What are Conservatories?
What are conservatories? Conservatories are glazed structures that feature a glass roof and/or glass walls. These structures can be attached to existing construction or be manufactured as standalone units.
Modern greenhouses and conservatories are visually similar, but differ in function. While conservatories can house and even propagate plants, their primary function is the creation of additional living space. Conservatories serve as seating areas, dining rooms, living rooms, kitchen extensions, and pool houses; the possibilities are endless.
Sunrooms and conservatories are functionally very similar, but are differentiated by the level of stylistic decor present in the structures design. Conservatories by nature are highly decorative, featuring window grids, finials, crown molding, Palladian arches, ridge cresting and other decorative elements.
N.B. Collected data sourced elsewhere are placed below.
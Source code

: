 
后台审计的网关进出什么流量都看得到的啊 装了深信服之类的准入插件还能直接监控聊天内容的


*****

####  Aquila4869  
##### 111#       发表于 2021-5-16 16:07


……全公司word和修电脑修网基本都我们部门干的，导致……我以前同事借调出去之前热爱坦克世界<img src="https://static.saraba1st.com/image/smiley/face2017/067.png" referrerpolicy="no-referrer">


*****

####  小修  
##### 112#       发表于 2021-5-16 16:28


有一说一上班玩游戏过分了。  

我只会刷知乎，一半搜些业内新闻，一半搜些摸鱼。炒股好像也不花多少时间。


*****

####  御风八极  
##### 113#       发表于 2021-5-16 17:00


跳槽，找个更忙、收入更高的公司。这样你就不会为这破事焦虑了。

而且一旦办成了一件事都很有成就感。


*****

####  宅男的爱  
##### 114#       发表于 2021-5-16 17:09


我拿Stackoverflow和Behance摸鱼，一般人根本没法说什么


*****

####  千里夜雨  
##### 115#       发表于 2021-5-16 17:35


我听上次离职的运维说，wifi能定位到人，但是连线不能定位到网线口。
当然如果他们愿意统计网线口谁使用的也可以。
The History of Conservatories
Conservatories originated in the 16th century as a way to preserve citrus and other plants brought back by explorers to Europe. Citrus fruit was generally brought to Europe from the Mediterranean or other tropical areas, so conservatories were used to protect them from the colder European climates. In Italy, simple pergolas or “limonaia” were constructed over potted plants. In England, the structures were commonly known as an orangery (because of the fruit grown in them). Orangeries were historically constructed from wood, brick, or stone with tall vertical windows on the south side.
Advances in technology ushered in the golden age of conservatory construction in the 19th century. In England, many magnificent conservatories were constructed of iron and glass. The advent of World War two saw a halt of wide spread conservatory construction and a uptick in the construction of simple sunroom additions.
As advances in aluminum and glazing began to find their way to market, the demand for decorative conservatories grew once again. Manufacturers like Solar Innovations, Inc. are now able to provide conservatories with a classic, Victorian aesthetic, while utilizing thermally broken aluminum framing and energy efficient double or triple pain glass.
The Benefits of a Conservatory
Dual Use – Conservatories can act as multi-purpose rooms. Not only can a dinning or sitting room be staged in a conservatory, but the room can be filled with plants that will thrive due to the high level of natural light the space receives.
Extended Living Space – The addition of a conservatory to existing construction can provide valuable square footage. The structure can be utilized as a dining room, living room, office, or as additional entertaining space.
Health Benefits – Exposure to natural sunlight has been shown to positively affect the mood and mental state of occupants. Sunlight also contains Vitamin D, which can be absorbed more easily when in a glazed structure, do the increased exposure to sunlight.
Aesthetic Value – Decorative conservatories are frequently designed to be the focal point of architecture. The use of decorative elements allows the structures to exhibit a classic English style, which can be designed to seamlessly match existing historic structures.